* Excerpted records
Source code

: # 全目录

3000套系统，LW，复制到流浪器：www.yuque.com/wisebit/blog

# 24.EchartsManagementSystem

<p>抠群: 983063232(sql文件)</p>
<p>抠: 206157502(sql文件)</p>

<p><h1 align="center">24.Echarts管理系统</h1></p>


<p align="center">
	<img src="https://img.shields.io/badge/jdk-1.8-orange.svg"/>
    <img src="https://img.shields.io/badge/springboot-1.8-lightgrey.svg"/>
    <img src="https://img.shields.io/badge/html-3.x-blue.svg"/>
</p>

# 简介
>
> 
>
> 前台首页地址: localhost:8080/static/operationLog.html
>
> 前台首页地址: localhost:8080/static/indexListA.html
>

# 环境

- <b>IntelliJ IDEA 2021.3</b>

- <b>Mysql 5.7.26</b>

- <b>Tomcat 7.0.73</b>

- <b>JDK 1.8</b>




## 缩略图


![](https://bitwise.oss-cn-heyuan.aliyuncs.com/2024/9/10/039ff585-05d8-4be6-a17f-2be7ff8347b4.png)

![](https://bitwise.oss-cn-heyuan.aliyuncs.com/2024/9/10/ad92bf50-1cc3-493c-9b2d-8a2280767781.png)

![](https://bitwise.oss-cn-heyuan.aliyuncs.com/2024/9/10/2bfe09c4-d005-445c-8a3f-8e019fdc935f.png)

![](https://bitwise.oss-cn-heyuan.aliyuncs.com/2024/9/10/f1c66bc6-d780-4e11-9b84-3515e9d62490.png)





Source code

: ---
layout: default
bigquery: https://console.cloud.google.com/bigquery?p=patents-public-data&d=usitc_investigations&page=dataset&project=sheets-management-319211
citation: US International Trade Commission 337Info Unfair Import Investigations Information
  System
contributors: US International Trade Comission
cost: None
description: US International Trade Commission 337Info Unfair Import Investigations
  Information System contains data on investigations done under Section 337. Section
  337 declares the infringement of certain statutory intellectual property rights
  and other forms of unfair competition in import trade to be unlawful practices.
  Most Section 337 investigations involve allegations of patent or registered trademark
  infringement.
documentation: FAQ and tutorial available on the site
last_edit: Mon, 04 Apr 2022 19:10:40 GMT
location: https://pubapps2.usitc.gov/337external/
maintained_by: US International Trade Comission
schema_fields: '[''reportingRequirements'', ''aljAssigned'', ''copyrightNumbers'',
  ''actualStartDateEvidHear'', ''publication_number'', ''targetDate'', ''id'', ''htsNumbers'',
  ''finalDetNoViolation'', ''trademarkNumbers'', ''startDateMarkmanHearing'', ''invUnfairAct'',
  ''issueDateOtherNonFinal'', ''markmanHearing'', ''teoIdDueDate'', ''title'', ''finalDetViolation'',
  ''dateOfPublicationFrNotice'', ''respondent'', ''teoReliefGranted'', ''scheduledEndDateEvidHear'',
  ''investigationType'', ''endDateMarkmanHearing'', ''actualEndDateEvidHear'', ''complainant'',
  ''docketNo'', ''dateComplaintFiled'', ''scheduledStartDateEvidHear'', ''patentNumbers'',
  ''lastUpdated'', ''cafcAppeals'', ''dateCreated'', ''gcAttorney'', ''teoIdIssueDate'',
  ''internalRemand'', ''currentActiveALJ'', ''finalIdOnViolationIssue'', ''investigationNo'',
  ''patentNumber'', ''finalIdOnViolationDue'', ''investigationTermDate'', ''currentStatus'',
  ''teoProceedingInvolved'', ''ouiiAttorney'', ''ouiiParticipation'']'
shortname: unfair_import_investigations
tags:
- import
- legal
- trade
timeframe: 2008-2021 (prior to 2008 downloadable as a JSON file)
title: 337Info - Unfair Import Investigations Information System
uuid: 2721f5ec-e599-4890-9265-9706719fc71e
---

* Instructions to follow
The lines to copy are those above that contain "data".

* Solved problem
bigquery: https://console.cloud.google.com/bigquery?p=patents-public-data&d=usitc_investigations&page=dataset&project=sheets-management-319211
  Information System contains data on investigations done under Section 337. Section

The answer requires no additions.